SoylentNews Comments | How Facebook Catches Bugs in Its 100 Million Lines of Code

How Facebook Catches Bugs in Its 100 Million Lines of Code

posted by Fnord666 on Friday August 23 2019, @10:44AM

from the static-code-analysis dept.

Submitted via IRC for SoyCow2718

Facebook doesn't have the most stellar privacy and security track record, especially given that many of its notable gaffes were avoidable. But with billions of users and a gargantuan platform to defend, it's not easy to catch every flaw in the company's 100 million lines of code. So four years ago, Facebook engineers began building a customized assessment tool that not only checks for known types of bugs but can fully scan the entire codebase in under 30 minutes—helping engineers catch issues in tweaks, changes, or major new features before they go live.
The platform, dubbed Zoncolan, is a "static analysis" tool that maps the behavior and functions of the codebase and looks for potential problems in individual branches, as well as in the interactions of various paths through the program. Having people manually review endless code changes all the time is impractical at such a large scale. But static analysis scales extremely well, because it sets "rules" about undesirable architecture or code behavior, and automatically scans the system for these classes of bugs. See it once, catch it forever. Ideally, the system not only flags potential problems but gives engineers real-time feedback and helps them learn to avoid pitfalls.
"Every time an engineer makes a proposed change to our codebase, Zoncolan will start running in the background, and it will either report to that engineer directly or it will flag to one of our security engineers who's on call," says Pieter Hooimeijer, a security engineering manager at Facebook. "So it runs thousands of times a day, and found on the order of 1,500 issues in calendar year 2018."

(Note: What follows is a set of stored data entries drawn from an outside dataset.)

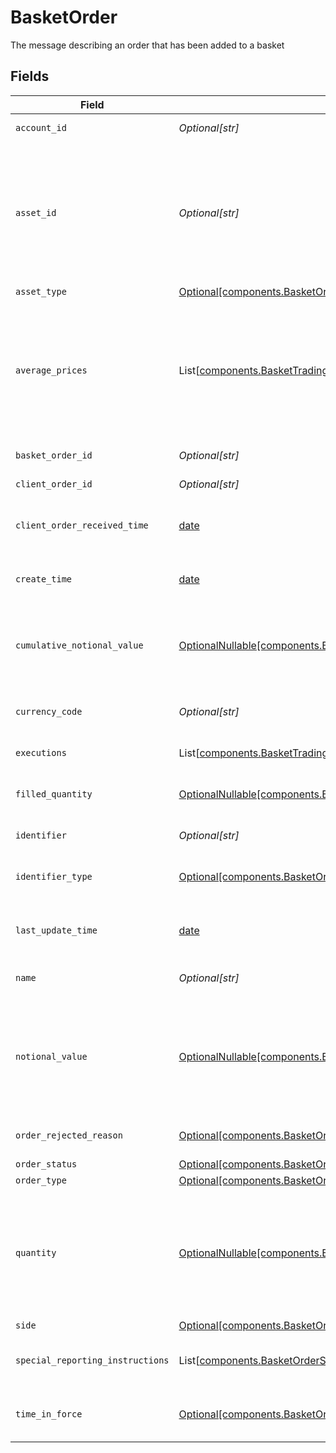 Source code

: # BasketOrder

The message describing an order that has been added to a basket


## Fields

| Field                                                                                                                                                                                                                                                                                                                                             | Type                                                                                                                                                                                                                                                                                                                                              | Required                                                                                                                                                                                                                                                                                                                                          | Description                                                                                                                                                                                                                                                                                                                                       | Example                                                                                                                                                                                                                                                                                                                                           |
| ------------------------------------------------------------------------------------------------------------------------------------------------------------------------------------------------------------------------------------------------------------------------------------------------------------------------------------------------- | ------------------------------------------------------------------------------------------------------------------------------------------------------------------------------------------------------------------------------------------------------------------------------------------------------------------------------------------------- | ------------------------------------------------------------------------------------------------------------------------------------------------------------------------------------------------------------------------------------------------------------------------------------------------------------------------------------------------- | ------------------------------------------------------------------------------------------------------------------------------------------------------------------------------------------------------------------------------------------------------------------------------------------------------------------------------------------------- | ------------------------------------------------------------------------------------------------------------------------------------------------------------------------------------------------------------------------------------------------------------------------------------------------------------------------------------------------- |
| `account_id`                                                                                                                                                                                                                                                                                                                                      | *Optional[str]*                                                                                                                                                                                                                                                                                                                                   | :heavy_minus_sign:                                                                                                                                                                                                                                                                                                                                | The identifier of the account transacting this order                                                                                                                                                                                                                                                                                              | 01HBRQ5BW6ZAY4BNWP4GWRD80X                                                                                                                                                                                                                                                                                                                        |
| `asset_id`                                                                                                                                                                                                                                                                                                                                        | *Optional[str]*                                                                                                                                                                                                                                                                                                                                   | :heavy_minus_sign:                                                                                                                                                                                                                                                                                                                                | Apex Asset ID for this asset. This will not be returned in the initial CreateOrder response and will be available after an order completes validation. If the provided identifier does not match any Apex asset available for trading, an OrderRejectReason of "UNKNOWN_SECURITY" will be returned and the asset_id will not be set.              | 22091                                                                                                                                                                                                                                                                                                                                             |
| `asset_type`                                                                                                                                                                                                                                                                                                                                      | [Optional[components.BasketOrderAssetType]](../../models/components/basketorderassettype.md)                                                                                                                                                                                                                                                      | :heavy_minus_sign:                                                                                                                                                                                                                                                                                                                                | The type of the asset in this order                                                                                                                                                                                                                                                                                                               | EQUITY                                                                                                                                                                                                                                                                                                                                            |
| `average_prices`                                                                                                                                                                                                                                                                                                                                  | List[[components.BasketTradingExecutedPrice](../../models/components/baskettradingexecutedprice.md)]                                                                                                                                                                                                                                              | :heavy_minus_sign:                                                                                                                                                                                                                                                                                                                                | The average prices, as weighted averages, across all executions in this order. Will be absent if an order has no executions.<br/><br/> When asset_type = EQUITY, there will be at most one value present, with a type of PRICE_PER_UNIT. This will have up to 4 decimal places for USD amounts less than $1, and a maximum of two for larger USD amounts. | [<br/>{<br/>"price": {<br/>"value": "99.20"<br/>},<br/>"type": "PRICE_PER_UNIT"<br/>}<br/>]                                                                                                                                                                                                                                                       |
| `basket_order_id`                                                                                                                                                                                                                                                                                                                                 | *Optional[str]*                                                                                                                                                                                                                                                                                                                                   | :heavy_minus_sign:                                                                                                                                                                                                                                                                                                                                | System generated unique id for the basket order.                                                                                                                                                                                                                                                                                                  | ebb0c9b5-2c74-45c9-a4ab-40596b778706                                                                                                                                                                                                                                                                                                              |
| `client_order_id`                                                                                                                                                                                                                                                                                                                                 | *Optional[str]*                                                                                                                                                                                                                                                                                                                                   | :heavy_minus_sign:                                                                                                                                                                                                                                                                                                                                | User-supplied unique order ID. Cannot be more than 40 characters long.                                                                                                                                                                                                                                                                            | a6d5258b-6b23-478a-8145-98e79d60427a                                                                                                                                                                                                                                                                                                              |
| `client_order_received_time`                                                                                                                                                                                                                                                                                                                      | [date](https://docs.python.org/3/library/datetime.html#date-objects)                                                                                                                                                                                                                                                                              | :heavy_minus_sign:                                                                                                                                                                                                                                                                                                                                | Time the order request was received by the client. Must be in the past, and must be less than 24 hours old.                                                                                                                                                                                                                                       | {<br/>"nanos": 673000000,<br/>"seconds": 1712081789<br/>}                                                                                                                                                                                                                                                                                         |
| `create_time`                                                                                                                                                                                                                                                                                                                                     | [date](https://docs.python.org/3/library/datetime.html#date-objects)                                                                                                                                                                                                                                                                              | :heavy_minus_sign:                                                                                                                                                                                                                                                                                                                                | Time of the order creation                                                                                                                                                                                                                                                                                                                        | {<br/>"nanos": 902000000,<br/>"seconds": 1712081516<br/>}                                                                                                                                                                                                                                                                                         |
| `cumulative_notional_value`                                                                                                                                                                                                                                                                                                                       | [OptionalNullable[components.BasketOrderCumulativeNotionalValue]](../../models/components/basketordercumulativenotionalvalue.md)                                                                                                                                                                                                                  | :heavy_minus_sign:                                                                                                                                                                                                                                                                                                                                | The product of order quantity & price, summed across all fills, reported in the currency specified in the order. (This will be rounded to 2 decimal places for USD currencies). Will be absent if an order has no fill information.                                                                                                               | {<br/>"value": "120.68"<br/>}                                                                                                                                                                                                                                                                                                                     |
| `currency_code`                                                                                                                                                                                                                                                                                                                                   | *Optional[str]*                                                                                                                                                                                                                                                                                                                                   | :heavy_minus_sign:                                                                                                                                                                                                                                                                                                                                | Defaults to "USD". Only "USD" is supported. Full list of currency codes is defined at: https://en.wikipedia.org/wiki/ISO_4217                                                                                                                                                                                                                     | USD                                                                                                                                                                                                                                                                                                                                               |
| `executions`                                                                                                                                                                                                                                                                                                                                      | List[[components.BasketTradingExecutions](../../models/components/baskettradingexecutions.md)]                                                                                                                                                                                                                                                    | :heavy_minus_sign:                                                                                                                                                                                                                                                                                                                                | The execution-level details that compose this order                                                                                                                                                                                                                                                                                               |                                                                                                                                                                                                                                                                                                                                                   |
| `filled_quantity`                                                                                                                                                                                                                                                                                                                                 | [OptionalNullable[components.BasketOrderFilledQuantity]](../../models/components/basketorderfilledquantity.md)                                                                                                                                                                                                                                    | :heavy_minus_sign:                                                                                                                                                                                                                                                                                                                                | The summed quantity value across all fills in this order, up to a maximum of 5 decimal places. Will be absent if an order has no fill information.                                                                                                                                                                                                | {<br/>"value": "10.64208"<br/>}                                                                                                                                                                                                                                                                                                                   |
| `identifier`                                                                                                                                                                                                                                                                                                                                      | *Optional[str]*                                                                                                                                                                                                                                                                                                                                   | :heavy_minus_sign:                                                                                                                                                                                                                                                                                                                                | Identifier of the asset (of the type specified in `identifier_type`).                                                                                                                                                                                                                                                                             | SBUX                                                                                                                                                                                                                                                                                                                                              |
| `identifier_type`                                                                                                                                                                                                                                                                                                                                 | [Optional[components.BasketOrderIdentifierType]](../../models/components/basketorderidentifiertype.md)                                                                                                                                                                                                                                            | :heavy_minus_sign:                                                                                                                                                                                                                                                                                                                                | The identifier type of the asset being ordered. For Equities: only SYMBOL is supported For Mutual Funds: only SYMBOL and CUSIP are supported                                                                                                                                                                                                      | SYMBOL                                                                                                                                                                                                                                                                                                                                            |
| `last_update_time`                                                                                                                                                                                                                                                                                                                                | [date](https://docs.python.org/3/library/datetime.html#date-objects)                                                                                                                                                                                                                                                                              | :heavy_minus_sign:                                                                                                                                                                                                                                                                                                                                | Time of the last order update                                                                                                                                                                                                                                                                                                                     | {<br/>"nanos": 360000000,<br/>"seconds": 1712081569<br/>}                                                                                                                                                                                                                                                                                         |
| `name`                                                                                                                                                                                                                                                                                                                                            | *Optional[str]*                                                                                                                                                                                                                                                                                                                                   | :heavy_minus_sign:                                                                                                                                                                                                                                                                                                                                | System generated name of the basket order.                                                                                                                                                                                                                                                                                                        | correspondents/01HPMZZM6RKMVZA1JQ63RQKJRP/baskets/fffd326-72fa-4d2b-bd1f-45384fe5d521/basketOrders/ebb0c9b5-2c74-45c9-a4ab-40596b778706                                                                                                                                                                                                           |
| `notional_value`                                                                                                                                                                                                                                                                                                                                  | [OptionalNullable[components.BasketOrderNotionalValue]](../../models/components/basketordernotionalvalue.md)                                                                                                                                                                                                                                      | :heavy_minus_sign:                                                                                                                                                                                                                                                                                                                                | Notional quantity of the order, measured in USD. Maximum 2 decimal place precision. Either a quantity or notional_value MUST be specified (but not both). For Equities: currently not supported yet For Mutual Funds: Only supported for BUY orders. The order will be transacted at the full notional amount specified.                          | {<br/>"value": "100.54"<br/>}                                                                                                                                                                                                                                                                                                                     |
| `order_rejected_reason`                                                                                                                                                                                                                                                                                                                           | [Optional[components.BasketOrderOrderRejectedReason]](../../models/components/basketorderorderrejectedreason.md)                                                                                                                                                                                                                                  | :heavy_minus_sign:                                                                                                                                                                                                                                                                                                                                | When an order has the REJECTED status, this will be populated with a system code describing the rejection.                                                                                                                                                                                                                                        | BELOW_NOTIONAL_MINIMUM                                                                                                                                                                                                                                                                                                                            |
| `order_status`                                                                                                                                                                                                                                                                                                                                    | [Optional[components.BasketOrderOrderStatus]](../../models/components/basketorderorderstatus.md)                                                                                                                                                                                                                                                  | :heavy_minus_sign:                                                                                                                                                                                                                                                                                                                                | The processing status of the order                                                                                                                                                                                                                                                                                                                | FILLED                                                                                                                                                                                                                                                                                                                                            |
| `order_type`                                                                                                                                                                                                                                                                                                                                      | [Optional[components.BasketOrderOrderType]](../../models/components/basketorderordertype.md)                                                                                                                                                                                                                                                      | :heavy_minus_sign:                                                                                                                                                                                                                                                                                                                                | The execution type of this order.                                                                                                                                                                                                                                                                                                                 | MARKET                                                                                                                                                                                                                                                                                                                                            |
| `quantity`                                                                                                                                                                                                                                                                                                                                        | [OptionalNullable[components.BasketOrderQuantity]](../../models/components/basketorderquantity.md)                                                                                                                                                                                                                                                | :heavy_minus_sign:                                                                                                                                                                                                                                                                                                                                | Numeric quantity of the order. Either a quantity or notional_value MUST be specified (but not both). For Equities: Represents the number of shares, must be greater than zero and may not exceed 5 decimal places. For Mutual Funds: Only supported for SELL orders. Represents the number of shares, up to a maximum of 3 decimal places.        | {<br/>"value": "20.55219"<br/>}                                                                                                                                                                                                                                                                                                                   |
| `side`                                                                                                                                                                                                                                                                                                                                            | [Optional[components.BasketOrderSide]](../../models/components/basketorderside.md)                                                                                                                                                                                                                                                                | :heavy_minus_sign:                                                                                                                                                                                                                                                                                                                                | The side of this order.                                                                                                                                                                                                                                                                                                                           | BUY                                                                                                                                                                                                                                                                                                                                               |
| `special_reporting_instructions`                                                                                                                                                                                                                                                                                                                  | List[[components.BasketOrderSpecialReportingInstructions](../../models/components/basketorderspecialreportinginstructions.md)]                                                                                                                                                                                                                    | :heavy_minus_sign:                                                                                                                                                                                                                                                                                                                                | Special Reporting Instructions to be applied to this order. Can include multiple Instructions.                                                                                                                                                                                                                                                    | [<br/>"UNSOLICITED",<br/>"ROUND_UP"<br/>]                                                                                                                                                                                                                                                                                                         |
| `time_in_force`                                                                                                                                                                                                                                                                                                                                   | [Optional[components.BasketOrderTimeInForce]](../../models/components/basketordertimeinforce.md)                                                                                                                                                                                                                                                  | :heavy_minus_sign:                                                                                                                                                                                                                                                                                                                                | Must be the value "DAY". Regulatory requirements dictate that the system capture the intended time_in_force, which is why this a mandatory field.                                                                                                                                                                                                 | DAY                                                                                                                                                                                                                                                                                                                                               |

Source: https://www.wired.com/story/facebook-zoncolan-static-analysis-tool/?verso=true

Original Submission

This discussion has been archived. No new comments can be posted.

How Facebook Catches Bugs in Its 100 Million Lines of Code | Log In/Create an Account | Top | 30 comments | Search Discussion

The Fine Print: The following comments are owned by whoever posted them. We are not responsible for them in any way.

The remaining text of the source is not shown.